Semantic Web: How would it happen?

Yesterday at DevCamp, one interesting session was about Semantic Web and skepticism around it. I listened different perspectives. I realized, some part of discussion was around:

  • How to make web more semantic?
  • Does annotating all data (existing or future) using microformats, rdf, etc make sense?
  • Should we really need to annotate everything ourselves?
  • What about non-technical users who use/contribute-to web?
  • What about smart algorithms/tools that can make meaning out of existing web without us doing much?

I have been advocating/using microformats for sometime, which is totally useful but above questions also make sense? Yesterday’s discussion made me think more about it and I started finding about different perspectives/realities. I found an informative article series on ReadWriteWeb.

Let’s help some web more structured, as said in readwriteweb article above, by tagging, annotating, etc as much as we can. We can also spread the word. Most importantly, we developers can write smart tools that can capture and expose the data in structured-way. Every bit helps and that’s what I said in yesterday’s discussion, the idea is to make things better. Sooner or later, we would have a perfect web, well there is nothing perfect but you got what I mean :-)
BTW! If you want to feel how tools/user-experience would get better with Semantic Web, Check out of Adaptive Blue extensions (BlueOrganizer and SmartLinks) to browser (s). These tools recognize data/object/information in a web-page and provide you very contextualized choices (action items). They are doing things using existing, mostly unstructured web, imagine – how things would be structured web i.e. semantic-web?
You can explore it but let me give a simple example.
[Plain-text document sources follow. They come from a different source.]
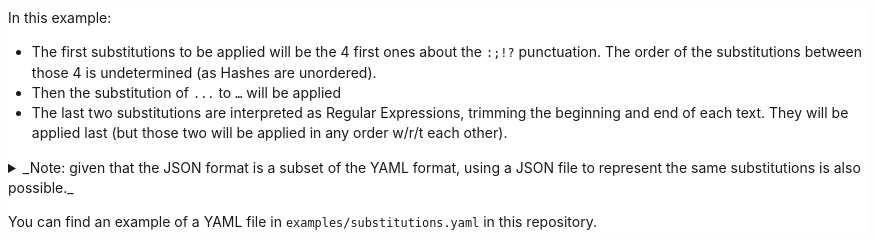 In this example:

* The first substitutions to be applied will be the 4 first ones about the `:;!?` punctuation. The order of the substitutions between those 4 is undetermined (as Hashes are unordered).
* Then the substitution of `...` to `…` will be applied
* The last two substitutions are interpreted as Regular Expressions, trimming the beginning and end of each text. They will be applied last (but those two will be applied in any order w/r/t each other).

<details><summary>_Note: given that the JSON format is a subset of the YAML format, using a JSON file to represent the same substitutions is also possible._</summary></details>

You can find an example of a YAML file in `examples/substitutions.yaml` in this repository.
Suppose you are reading movie review of Transformers on IMDB. Adaptive Blue tool would deduct about director, movie-name, casts, etc and provide you relevant choices/options like:-

  • add to twitter, bookmark, delicious, facebook, etc
  • comparisons from various sources
  • Transformers pages on wikipedia, amazon, netflix, etc
  • Rent from netflix, etc
  • Michael Bay (the director of the movie)’s movies on amazon, images on flickr, blogs on google, etc
  • list of stars and related links

There are so many contextualized choices, I don’t want to list all of them. However, you can see the screenshot and check out the extensions.
I am wondering, is it something that can cause privacy concern? If they are collecting page-info on their server?
Update (Feb 11, 2008): Reuters has announced OpenCalais service API, which analyzes the data (text, html, xml), processes it to a semantic content by returning RDF/XML and also stores the processed data in it’s server for future searches, it can be disabled via API params. You can check out this sample app.
Technorati tags: , , , ,

  • barry.b

    these are good questions.
    I suppose two things to keep in mind are who are the end users, both systems (eg: Google) and users (eg: your grandmother).
    I won’t call myself a Google power user but I’ve already hit some limits with searching for information, most of which is caused by not being able to inject enough context into the search.
    one thing is for sure, we’ll only get out what we put in…
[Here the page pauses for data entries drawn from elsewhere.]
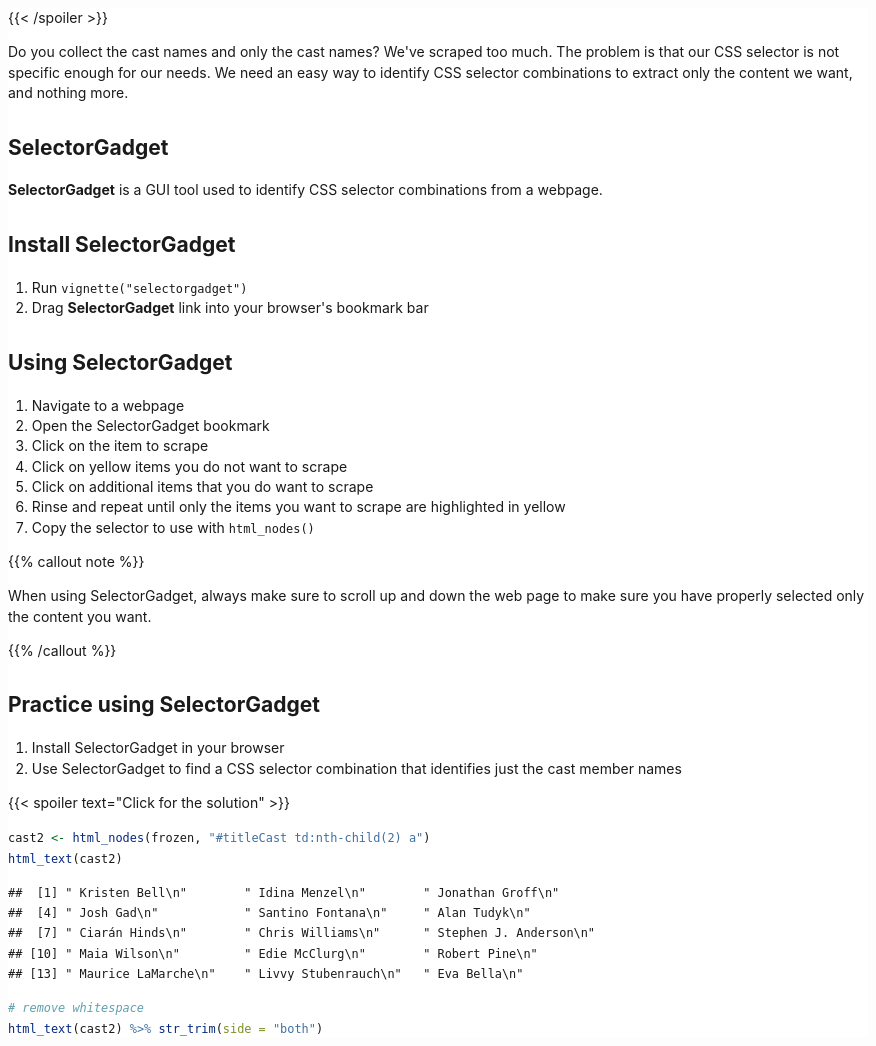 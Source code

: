 {{< /spoiler >}}

Do you collect the cast names and only the cast names? We've scraped too much. The problem is that our CSS selector is not specific enough for our needs. We need an easy way to identify CSS selector combinations to extract only the content we want, and nothing more.

## SelectorGadget

**SelectorGadget** is a GUI tool used to identify CSS selector combinations from a webpage.

## Install SelectorGadget

1. Run `vignette("selectorgadget")`
1. Drag **SelectorGadget** link into your browser's bookmark bar

## Using SelectorGadget

1. Navigate to a webpage
1. Open the SelectorGadget bookmark
1. Click on the item to scrape
1. Click on yellow items you do not want to scrape
1. Click on additional items that you do want to scrape
1. Rinse and repeat until only the items you want to scrape are highlighted in yellow
1. Copy the selector to use with `html_nodes()`

{{% callout note %}}

When using SelectorGadget, always make sure to scroll up and down the web page to make sure you have properly selected only the content you want.

{{% /callout %}}

## Practice using SelectorGadget

1. Install SelectorGadget in your browser
1. Use SelectorGadget to find a CSS selector combination that identifies just the cast member names

{{< spoiler text="Click for the solution" >}}


```r
cast2 <- html_nodes(frozen, "#titleCast td:nth-child(2) a")
html_text(cast2)
```

```
##  [1] " Kristen Bell\n"        " Idina Menzel\n"        " Jonathan Groff\n"     
##  [4] " Josh Gad\n"            " Santino Fontana\n"     " Alan Tudyk\n"         
##  [7] " Ciarán Hinds\n"        " Chris Williams\n"      " Stephen J. Anderson\n"
## [10] " Maia Wilson\n"         " Edie McClurg\n"        " Robert Pine\n"        
## [13] " Maurice LaMarche\n"    " Livvy Stubenrauch\n"   " Eva Bella\n"
```

```r
# remove whitespace
html_text(cast2) %>% str_trim(side = "both")
```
  • @Barry: Yeah both would be end-users. Google is trying top-down approach, where as W3C/microformats etc trying bottom-up approach..
    Reuters OpenCalais API is trying middle-ground, it’s pretty useful, hopefully more and more people/system use it which means after couple of years, there would be enough data indexed there… One can actually write a semantic-processor for his site using OpenCalais API, that’s how semantic would be added to all old/new data automatically…
    I can see hope OpenCalais can be used and some adapters/transformers can be written to output to microformatted content…
    Thanks for your comment…